### Recorded data:
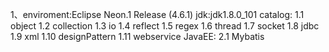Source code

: 1、enviroment:Eclipse Neon.1 Release (4.6.1) jdk:jdk1.8.0_101
	catalog:
	  1.1 object
	  1.2 collection
	  1.3 io
	  1.4 reflect
	  1.5 regex
	  1.6 thread
	  1.7 socket
	  1.8 jdbc
	  1.9 xml
	  1.10 designPattern
	  1.11 webservice
	 JavaEE:
	  2.1 Mybatis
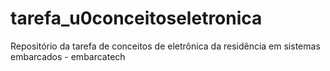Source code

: # tarefa_u0conceitoseletronica
Repositório da tarefa de conceitos de eletrônica da residência em sistemas embarcados - embarcatech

### Work required:
Repeat the data exactly. Pictures should not appear.

### Exercise result:
Source code

: 1、enviroment:Eclipse Neon.1 Release (4.6.1) jdk:jdk1.8.0_101
	catalog:
	  1.1 object
	  1.2 collection
	  1.3 io
	  1.4 reflect
	  1.5 regex
	  1.6 thread
	  1.7 socket
	  1.8 jdbc
	  1.9 xml
	  1.10 designPattern
	  1.11 webservice
	 JavaEE:
	  2.1 Mybatis
Source code

: # tarefa_u0conceitoseletronica
Repositório da tarefa de conceitos de eletrônica da residência em sistemas embarcados - embarcatech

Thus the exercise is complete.